The most immediate and inescapable lesson -- though it is yet to be fully absorbed by any player in these events -- is that the regulatory framework in which environmental problems are addressed in the United States is probably too narrowly conceived to be useful in the face of events of the scale and complexity of the 9-11 disaster. It could be argued -- and Nadler does -- that a more environmentally motivated EPA would have looked beyond its shopping list of known carcinogens and toxins in an effort to understand what was going on. But it is also true that the EPA had no mandate to do so.

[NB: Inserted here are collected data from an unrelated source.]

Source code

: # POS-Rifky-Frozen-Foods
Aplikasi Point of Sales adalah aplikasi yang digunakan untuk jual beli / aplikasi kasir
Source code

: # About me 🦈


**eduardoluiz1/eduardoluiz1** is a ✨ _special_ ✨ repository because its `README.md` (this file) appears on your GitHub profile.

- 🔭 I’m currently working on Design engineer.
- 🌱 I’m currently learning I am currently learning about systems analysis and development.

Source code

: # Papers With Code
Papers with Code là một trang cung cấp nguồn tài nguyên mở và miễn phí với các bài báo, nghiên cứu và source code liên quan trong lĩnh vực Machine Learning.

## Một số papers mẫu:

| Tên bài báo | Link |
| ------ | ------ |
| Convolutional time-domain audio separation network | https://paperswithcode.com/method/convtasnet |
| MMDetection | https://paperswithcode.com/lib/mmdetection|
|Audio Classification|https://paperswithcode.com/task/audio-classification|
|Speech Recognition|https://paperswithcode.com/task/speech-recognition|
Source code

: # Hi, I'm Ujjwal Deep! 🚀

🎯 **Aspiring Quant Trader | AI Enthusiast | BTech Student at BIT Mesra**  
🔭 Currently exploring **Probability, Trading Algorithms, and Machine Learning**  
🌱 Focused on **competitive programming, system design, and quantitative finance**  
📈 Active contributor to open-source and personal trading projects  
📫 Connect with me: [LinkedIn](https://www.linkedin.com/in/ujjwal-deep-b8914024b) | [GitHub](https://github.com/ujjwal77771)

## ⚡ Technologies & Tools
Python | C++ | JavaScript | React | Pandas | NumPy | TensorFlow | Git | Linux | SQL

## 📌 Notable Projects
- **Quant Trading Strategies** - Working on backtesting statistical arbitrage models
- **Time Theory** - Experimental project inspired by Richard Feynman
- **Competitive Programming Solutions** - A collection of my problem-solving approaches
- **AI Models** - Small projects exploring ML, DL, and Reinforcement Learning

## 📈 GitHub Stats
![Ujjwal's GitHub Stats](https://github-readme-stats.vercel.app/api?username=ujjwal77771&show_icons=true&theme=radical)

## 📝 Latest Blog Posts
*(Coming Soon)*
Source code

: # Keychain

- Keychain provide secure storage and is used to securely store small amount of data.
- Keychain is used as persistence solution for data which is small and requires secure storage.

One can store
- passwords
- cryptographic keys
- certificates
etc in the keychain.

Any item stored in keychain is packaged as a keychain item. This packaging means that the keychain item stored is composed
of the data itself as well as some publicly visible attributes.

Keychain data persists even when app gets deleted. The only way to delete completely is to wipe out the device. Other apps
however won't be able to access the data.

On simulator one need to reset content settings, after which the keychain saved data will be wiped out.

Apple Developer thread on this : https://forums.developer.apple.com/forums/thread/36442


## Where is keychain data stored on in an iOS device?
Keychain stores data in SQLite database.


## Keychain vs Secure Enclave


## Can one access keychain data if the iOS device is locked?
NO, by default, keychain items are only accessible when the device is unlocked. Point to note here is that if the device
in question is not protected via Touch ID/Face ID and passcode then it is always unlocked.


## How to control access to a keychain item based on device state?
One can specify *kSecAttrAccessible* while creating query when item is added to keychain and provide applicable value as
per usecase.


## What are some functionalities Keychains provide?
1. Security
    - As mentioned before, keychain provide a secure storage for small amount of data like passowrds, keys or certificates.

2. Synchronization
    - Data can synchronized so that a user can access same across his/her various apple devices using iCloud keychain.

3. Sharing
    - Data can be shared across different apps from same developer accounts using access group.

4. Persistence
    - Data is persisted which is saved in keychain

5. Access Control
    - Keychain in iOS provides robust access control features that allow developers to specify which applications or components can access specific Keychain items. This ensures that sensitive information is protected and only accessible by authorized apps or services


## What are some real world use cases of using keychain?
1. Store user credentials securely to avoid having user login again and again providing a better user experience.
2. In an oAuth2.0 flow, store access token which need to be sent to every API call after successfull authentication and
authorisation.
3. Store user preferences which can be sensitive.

Moreover, health and environmental activists -- and their legal teams -- have focused on the same list, despite mounting evidence that asbestos, PCBs and the like are not the major problems. Neither the activists nor the agency has yet put science in its rightful place in the front seat of this journey into the unknown.
Now that all sides know about the plume, the glass and the alkaline debris, residents of the region can only hope for a change -- and, in particular, hope that scientific principles will guide the long-term health investigations planned by the federal cdc and the New York City Department of Health. Top of the list would be the World Trade Center Registry, which will follow the health of 200,000 New Yorkers for 20 years. But as yet, that registry is limited to Ground Zero workers and residents of lower Manhattan; it does not include those who live or work within the larger area of the plume documented by the NASA space photos.